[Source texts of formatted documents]
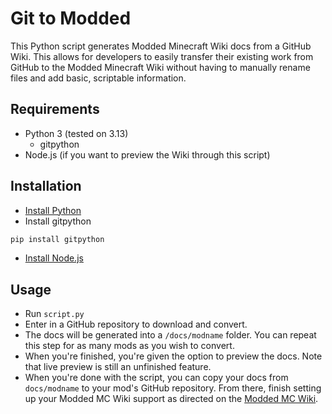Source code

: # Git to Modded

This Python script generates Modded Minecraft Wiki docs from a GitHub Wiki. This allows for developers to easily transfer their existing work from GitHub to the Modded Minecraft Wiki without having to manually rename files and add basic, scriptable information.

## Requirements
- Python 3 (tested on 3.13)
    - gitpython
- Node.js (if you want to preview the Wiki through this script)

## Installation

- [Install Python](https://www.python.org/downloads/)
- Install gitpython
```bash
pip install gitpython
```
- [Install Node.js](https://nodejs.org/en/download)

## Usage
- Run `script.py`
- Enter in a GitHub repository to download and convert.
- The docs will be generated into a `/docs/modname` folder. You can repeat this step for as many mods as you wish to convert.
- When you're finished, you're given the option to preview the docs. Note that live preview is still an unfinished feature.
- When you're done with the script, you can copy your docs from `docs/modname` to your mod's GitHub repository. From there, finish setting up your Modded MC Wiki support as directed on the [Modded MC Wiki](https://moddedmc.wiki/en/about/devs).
==
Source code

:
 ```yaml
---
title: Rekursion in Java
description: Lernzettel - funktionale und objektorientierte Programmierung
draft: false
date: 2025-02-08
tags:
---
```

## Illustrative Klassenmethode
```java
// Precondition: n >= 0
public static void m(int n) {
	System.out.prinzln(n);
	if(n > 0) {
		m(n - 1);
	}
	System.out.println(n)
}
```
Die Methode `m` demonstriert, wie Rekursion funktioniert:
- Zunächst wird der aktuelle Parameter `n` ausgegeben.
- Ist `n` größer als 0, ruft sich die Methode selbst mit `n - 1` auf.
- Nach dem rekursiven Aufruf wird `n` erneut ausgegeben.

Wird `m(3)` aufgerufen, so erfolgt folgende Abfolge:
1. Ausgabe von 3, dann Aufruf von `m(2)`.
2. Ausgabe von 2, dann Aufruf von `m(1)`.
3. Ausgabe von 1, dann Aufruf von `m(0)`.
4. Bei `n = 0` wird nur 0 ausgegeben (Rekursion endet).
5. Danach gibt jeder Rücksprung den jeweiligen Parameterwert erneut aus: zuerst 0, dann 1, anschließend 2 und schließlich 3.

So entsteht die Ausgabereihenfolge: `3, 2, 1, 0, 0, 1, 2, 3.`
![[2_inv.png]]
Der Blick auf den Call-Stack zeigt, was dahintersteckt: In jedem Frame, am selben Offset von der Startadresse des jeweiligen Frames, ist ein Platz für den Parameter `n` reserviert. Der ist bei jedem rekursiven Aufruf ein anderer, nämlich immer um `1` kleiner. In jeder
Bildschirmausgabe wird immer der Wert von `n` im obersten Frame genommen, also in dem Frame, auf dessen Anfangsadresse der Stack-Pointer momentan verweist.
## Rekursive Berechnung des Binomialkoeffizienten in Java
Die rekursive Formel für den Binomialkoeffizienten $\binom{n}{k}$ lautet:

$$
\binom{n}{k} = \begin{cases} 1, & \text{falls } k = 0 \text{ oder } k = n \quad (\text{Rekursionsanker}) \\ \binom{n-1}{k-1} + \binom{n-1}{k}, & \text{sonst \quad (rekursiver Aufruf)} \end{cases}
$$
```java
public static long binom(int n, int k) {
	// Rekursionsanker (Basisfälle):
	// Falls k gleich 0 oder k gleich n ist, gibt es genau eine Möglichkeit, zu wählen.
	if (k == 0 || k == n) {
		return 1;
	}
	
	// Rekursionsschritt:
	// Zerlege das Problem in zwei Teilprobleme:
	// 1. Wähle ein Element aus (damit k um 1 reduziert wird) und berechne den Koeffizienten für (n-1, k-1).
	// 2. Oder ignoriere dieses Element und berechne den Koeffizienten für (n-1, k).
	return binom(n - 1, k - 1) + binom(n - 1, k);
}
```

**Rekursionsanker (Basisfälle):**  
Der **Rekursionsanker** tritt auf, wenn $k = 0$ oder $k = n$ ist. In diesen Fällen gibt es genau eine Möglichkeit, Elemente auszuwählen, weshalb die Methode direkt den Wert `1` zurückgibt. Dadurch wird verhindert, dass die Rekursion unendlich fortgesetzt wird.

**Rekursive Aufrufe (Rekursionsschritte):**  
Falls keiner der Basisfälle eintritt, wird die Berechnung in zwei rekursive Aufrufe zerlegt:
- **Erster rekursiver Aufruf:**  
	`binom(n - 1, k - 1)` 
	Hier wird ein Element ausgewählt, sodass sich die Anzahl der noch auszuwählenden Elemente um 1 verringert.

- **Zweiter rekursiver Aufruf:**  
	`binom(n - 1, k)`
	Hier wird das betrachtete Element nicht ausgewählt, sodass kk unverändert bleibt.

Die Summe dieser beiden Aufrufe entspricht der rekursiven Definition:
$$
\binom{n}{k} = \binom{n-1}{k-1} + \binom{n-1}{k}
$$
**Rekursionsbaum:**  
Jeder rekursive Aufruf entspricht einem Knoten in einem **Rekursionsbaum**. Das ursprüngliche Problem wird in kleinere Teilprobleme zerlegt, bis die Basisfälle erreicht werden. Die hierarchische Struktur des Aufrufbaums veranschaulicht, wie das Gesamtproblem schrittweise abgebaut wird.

● Work to be completed: Reply with one number, the count of lines in the records that include the word "modname".

● Task solution: 2